DESCRIPTION OF THE TASK. Type the data below again exactly. Omit all pictures.

Dataset entries

---

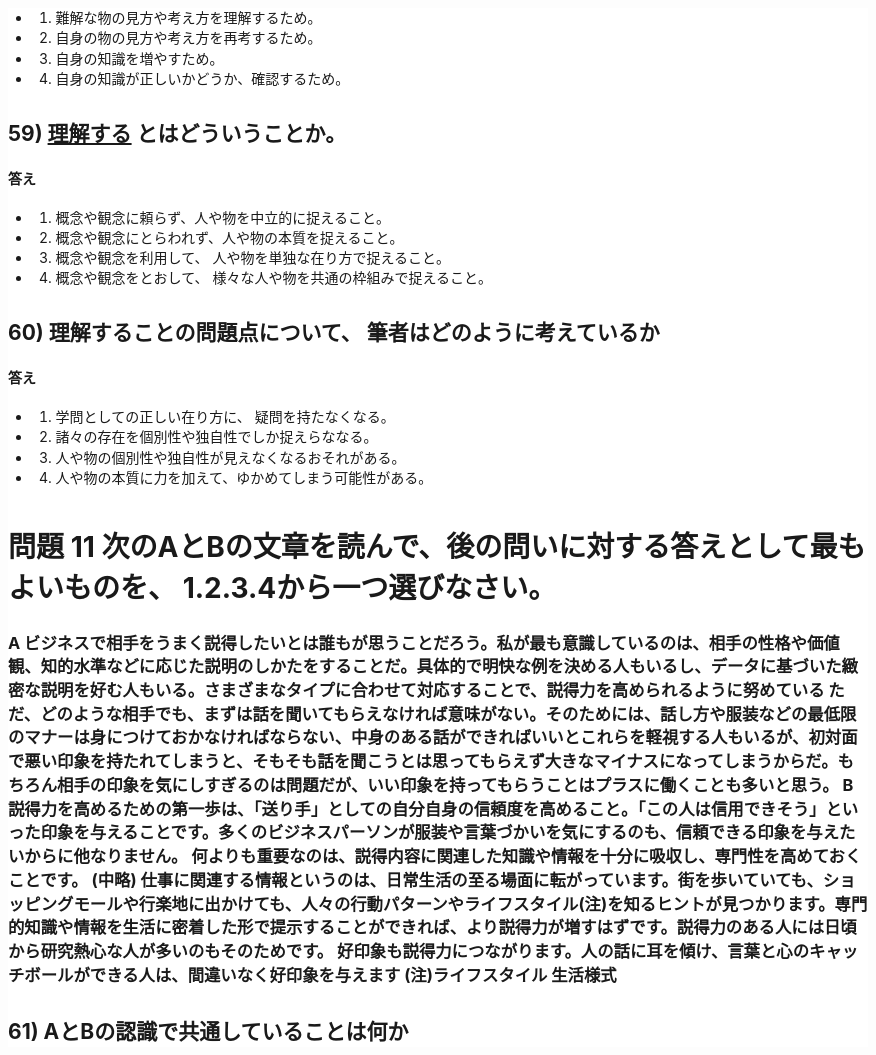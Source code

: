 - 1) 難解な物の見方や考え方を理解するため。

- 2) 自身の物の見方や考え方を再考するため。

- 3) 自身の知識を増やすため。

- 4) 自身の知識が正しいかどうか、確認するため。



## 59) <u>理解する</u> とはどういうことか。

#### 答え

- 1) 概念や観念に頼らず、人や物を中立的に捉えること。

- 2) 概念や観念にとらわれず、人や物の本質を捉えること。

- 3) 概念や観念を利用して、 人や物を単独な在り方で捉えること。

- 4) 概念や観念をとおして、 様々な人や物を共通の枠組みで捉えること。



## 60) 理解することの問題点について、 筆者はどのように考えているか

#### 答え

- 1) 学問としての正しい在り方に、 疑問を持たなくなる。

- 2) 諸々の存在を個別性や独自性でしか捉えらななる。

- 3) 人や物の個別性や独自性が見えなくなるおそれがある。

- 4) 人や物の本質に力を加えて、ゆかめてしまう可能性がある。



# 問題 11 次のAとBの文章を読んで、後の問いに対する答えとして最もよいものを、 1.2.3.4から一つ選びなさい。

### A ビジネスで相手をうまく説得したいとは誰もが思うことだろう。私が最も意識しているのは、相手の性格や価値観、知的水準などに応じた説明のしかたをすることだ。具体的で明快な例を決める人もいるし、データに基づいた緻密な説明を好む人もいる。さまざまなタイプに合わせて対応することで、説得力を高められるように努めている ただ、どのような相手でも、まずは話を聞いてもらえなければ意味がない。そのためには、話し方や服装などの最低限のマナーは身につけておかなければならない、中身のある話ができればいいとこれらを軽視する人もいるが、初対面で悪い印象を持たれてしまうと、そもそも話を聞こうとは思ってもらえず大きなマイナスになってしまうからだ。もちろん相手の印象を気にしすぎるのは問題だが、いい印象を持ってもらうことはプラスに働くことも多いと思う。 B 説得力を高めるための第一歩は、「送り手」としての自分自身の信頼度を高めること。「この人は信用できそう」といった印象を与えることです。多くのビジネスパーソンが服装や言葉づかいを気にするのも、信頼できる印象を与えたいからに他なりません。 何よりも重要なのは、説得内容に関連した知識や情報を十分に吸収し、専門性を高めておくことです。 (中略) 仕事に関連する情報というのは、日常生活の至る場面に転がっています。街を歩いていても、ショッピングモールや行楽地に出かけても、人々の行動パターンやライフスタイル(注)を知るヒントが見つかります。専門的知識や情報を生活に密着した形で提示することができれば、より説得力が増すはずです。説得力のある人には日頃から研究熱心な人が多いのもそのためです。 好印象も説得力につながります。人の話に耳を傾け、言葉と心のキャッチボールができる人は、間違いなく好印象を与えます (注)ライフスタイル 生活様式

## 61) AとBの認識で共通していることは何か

---

ANSWER SPACE.
Source code

: - 1) 難解な物の見方や考え方を理解するため。

- 2) 自身の物の見方や考え方を再考するため。

- 3) 自身の知識を増やすため。

- 4) 自身の知識が正しいかどうか、確認するため。



## 59) <u>理解する</u> とはどういうことか。

#### 答え

- 1) 概念や観念に頼らず、人や物を中立的に捉えること。

- 2) 概念や観念にとらわれず、人や物の本質を捉えること。

- 3) 概念や観念を利用して、 人や物を単独な在り方で捉えること。

- 4) 概念や観念をとおして、 様々な人や物を共通の枠組みで捉えること。



## 60) 理解することの問題点について、 筆者はどのように考えているか

#### 答え

- 1) 学問としての正しい在り方に、 疑問を持たなくなる。

- 2) 諸々の存在を個別性や独自性でしか捉えらななる。

- 3) 人や物の個別性や独自性が見えなくなるおそれがある。

- 4) 人や物の本質に力を加えて、ゆかめてしまう可能性がある。



# 問題 11 次のAとBの文章を読んで、後の問いに対する答えとして最もよいものを、 1.2.3.4から一つ選びなさい。

### A ビジネスで相手をうまく説得したいとは誰もが思うことだろう。私が最も意識しているのは、相手の性格や価値観、知的水準などに応じた説明のしかたをすることだ。具体的で明快な例を決める人もいるし、データに基づいた緻密な説明を好む人もいる。さまざまなタイプに合わせて対応することで、説得力を高められるように努めている ただ、どのような相手でも、まずは話を聞いてもらえなければ意味がない。そのためには、話し方や服装などの最低限のマナーは身につけておかなければならない、中身のある話ができればいいとこれらを軽視する人もいるが、初対面で悪い印象を持たれてしまうと、そもそも話を聞こうとは思ってもらえず大きなマイナスになってしまうからだ。もちろん相手の印象を気にしすぎるのは問題だが、いい印象を持ってもらうことはプラスに働くことも多いと思う。 B 説得力を高めるための第一歩は、「送り手」としての自分自身の信頼度を高めること。「この人は信用できそう」といった印象を与えることです。多くのビジネスパーソンが服装や言葉づかいを気にするのも、信頼できる印象を与えたいからに他なりません。 何よりも重要なのは、説得内容に関連した知識や情報を十分に吸収し、専門性を高めておくことです。 (中略) 仕事に関連する情報というのは、日常生活の至る場面に転がっています。街を歩いていても、ショッピングモールや行楽地に出かけても、人々の行動パターンやライフスタイル(注)を知るヒントが見つかります。専門的知識や情報を生活に密着した形で提示することができれば、より説得力が増すはずです。説得力のある人には日頃から研究熱心な人が多いのもそのためです。 好印象も説得力につながります。人の話に耳を傾け、言葉と心のキャッチボールができる人は、間違いなく好印象を与えます (注)ライフスタイル 生活様式

## 61) AとBの認識で共通していることは何か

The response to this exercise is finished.